I was on the Framingham Finance Committee from 2014-2016. During our discussion of the budget in the spring of 2015 I became aware of a line item listed in the budget for "tax reserve" in the amount of $700,000. I was told this would be used as a buffer to reduce the tax levy to stabilize the commercial/residential tax split when they were set in the fall of 2015.
When the budget presentation was made to Town Meeting in May of 2015, this line was briefly mentioned, but never voted on. We were told it did not have to be since it was not be "raised".
When the tax rate discussion came up in the fall of 2015, I asked more questions about this item on behalf of the Finance Committee at the public hearing. We were told the money was not needed this year to "stabilize" the tax rate due to the new valuations. Great, that means it will be reduced from the levy, so all our tax bills will go down another $700,000 I thought. Not quite I was told. It would be carried over for possible use the following year!
How could this happen I asked, the money was never discussed with or appropriated by Town Meeting? How could it go on the tax bill when it was intended to reduce the levy and stabilize the tax split? Now it is not needed but is GOING ON the tax bill??? I was told in was to be included in a special line item when reported to the state. The town was sending a letter explaining what we are doing. I figured the state would likely not allow it so we would get the money back as planned. We didn't.
Since I was surprised the state certified the tax rate with $700,000 that was never appropriated I asked at a Finance Committee meeting to see the letter explaining to the State the the inclusion of this amount on the tax rate. I was told it was decided not to send a letter but instead it was included in the overlay account.
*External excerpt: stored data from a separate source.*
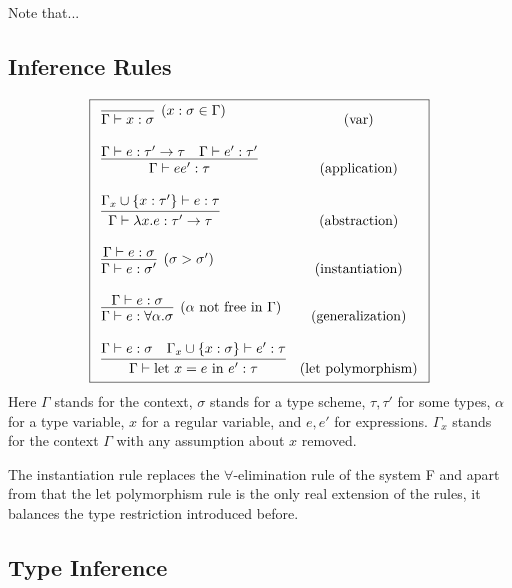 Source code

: Note that... %

\subsection{Inference Rules}

\begin{defn}
    $$\boxed{\begin{array}{l c}
        \infer[(x : \sigma \in \Gamma)]{\Gamma \vdash x : \sigma}{} & (\text{var}) \\\\
        \infer{\Gamma \vdash e e' : \tau}{\Gamma \vdash e : \tau' \rightarrow \tau \quad \Gamma \vdash e' : \tau'} & (\text{application}) \\\\
        \infer{\Gamma \vdash \lambda x . e : \tau' \rightarrow \tau}{\Gamma_x \cup \{x : \tau'\} \vdash e : \tau} & (\text{abstraction}) \\\\
        \infer[(\sigma > \sigma')]{\Gamma \vdash e : \sigma'}{\Gamma \vdash e : \sigma} & (\text{instantiation}) \\\\
        \infer[(\alpha \text{ not free in }\Gamma)]{\Gamma \vdash e : \forall \alpha . \sigma}{\Gamma \vdash e : \sigma} & (\text{generalization}) \\\\
        \infer{\Gamma \vdash \text{let } x = e \text{ in } e' : \tau}{\Gamma \vdash e : \sigma \quad \Gamma_x \cup \{x :\sigma\} \vdash e' : \tau} & (\text{let polymorphism})
    \end{array}}$$
    Here $\Gamma$ stands for the context, $\sigma$ stands for a type scheme, $\tau, \tau'$ for some types, $\alpha$ for a type variable, $x$ for a regular variable, and $e, e'$ for expressions. $\Gamma_x$ stands for the context $\Gamma$ with any assumption about $x$ removed.
\end{defn}

The instantiation rule replaces the $\forall$-elimination rule of the system F and apart from that the let polymorphism rule is the only real extension of the rules, it balances the type restriction introduced before.

\subsection{Type Inference}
The overlay account is in fact money that is raised without town meeting appropriation. By law it is set at the outset of the budget process by the Board of Assessors and it is used to pay for tax abatements. However town meeting was told during the May 2015 budget presentation that the overlay assessment was $2,200,000. The amount reported to the state and taxed to us was now $2,861,821. More concerning was the additional amount was not voted to the overlay by the assessors as required by law. This is likely because it was not needed for the statutory purpose of the account.
This is the Readers Digest version of a very complex matter, namely how $700,000 got added to our tax bills with no one's vote. I raise it now not to blame individuals, but to point out what I think a key difference would be between town meeting oversight and a council oversight. I raise it to show why I think we need a change in government and why the change may actually save us money.
In this case no one on Town Meeting asked about this money. No one in Town Meeting voted to appropriate this money. Yet this $700,000 was added to all our tax bills in FY 2016 and thereafter. When we complete the current tax year, the total cost to you is $1,400,000. If this is the tax policy we want to follow as a town, then I can accept that. But my acceptance comes only after it has been discussed, debated and voted upon in a public forum. In this instance it was truly taxation without representation.
The Charter Commission has been told by town meeting supporters that town meeting makes government transparent due to abundant participation. Yet, no one asked questions about this large sum of money. It was ultimately tucked away in the overlay account with no oversight. This is not close to what I think of as transparency. I believe a council form of government will allow complex issues to be discussed more expediently and in depth. Maybe the outcome would have been the same, but it would have been after a discussion that was transparent and obvious to all.
As of now it is jus a bill of $1,400,000 with no vote or discussion.